Biomass-derived porous activated carbon materials have been receiving considerable attention in energy-storage devices especially for supercapacitor due to abundant, renewable, sustainable, and cost-effective production. In this study, porous activated carbon material with monolithic form has been successfully prepared from coconut husk fiber through one-stage integrated pyrolysis and ZnCl2 impregnation. Different physical activation temperature is the main focus in this study including 750, 800, 850, and 900 degrees C. The reduction of monolith dimensions such as mass, diameter, thickness and density have been reviewed as physical properties. Furthermore, the supercapacitor cells were performed with cyclic voltammetry t 1 M H2SO4 aqueous electrolyte at low scan rate of 1 mV s(-1).
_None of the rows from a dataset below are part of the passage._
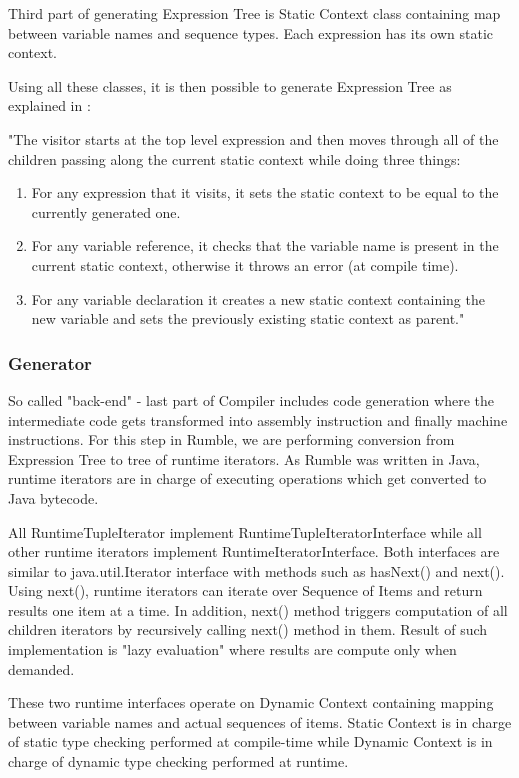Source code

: Third part of generating Expression Tree is Static Context class containing map between variable names and sequence types. Each expression has its own static context.

Using all these classes, it is then possible to generate Expression Tree as explained in \cite{RumbleThesis}: 

"The visitor starts at the top level expression and then moves through all of the children passing along the current static context while doing three things:
\begin{enumerate}
	\item For any expression that it visits, it sets the static context to be equal to the currently generated one.
	\item For any variable reference, it checks that the variable name is present in the current static context, otherwise it throws an error (at compile time).
	\item For any variable declaration it creates a new static context containing the new variable and sets the previously existing static context as parent."
\end{enumerate}

\subsubsection{Generator}
\label{sec:Generator}
So called "back-end" - last part of Compiler includes code generation where the intermediate code gets transformed into assembly instruction and finally machine instructions. For this step in Rumble, we are performing conversion from Expression Tree to tree of runtime iterators. As Rumble was written in Java, runtime iterators are in charge of executing operations which get converted to Java bytecode.

All RuntimeTupleIterator implement RuntimeTupleIteratorInterface while all other runtime iterators implement RuntimeIteratorInterface. Both interfaces are similar to java.util.Iterator interface with methods such as hasNext() and next(). Using next(), runtime iterators can iterate over Sequence of Items and return results one item at a time. In addition, next() method triggers computation of all children iterators by recursively calling next() method in them. Result of such implementation is "lazy evaluation" where results are compute only when demanded. 

These two runtime interfaces operate on Dynamic Context containing mapping between variable names and actual sequences of items. Static Context is in charge of static type checking performed at compile-time while Dynamic Context is in charge of dynamic type checking performed at runtime.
The supercapacitor device based on the CFM-800 samples exhibited highest specific capacitance of 216 F g(-1). This sample also performed a promising performance with an energy density of 30.00 Whkg(-1) and a high power density of 108.57 Wkg(-1). These results demonstrate that the coconut husk fiberhas been a high potential to as raw material for porous activated carbon monolith through low cost, vehicle and short-time processing with high-performance supercapacitors energy storage.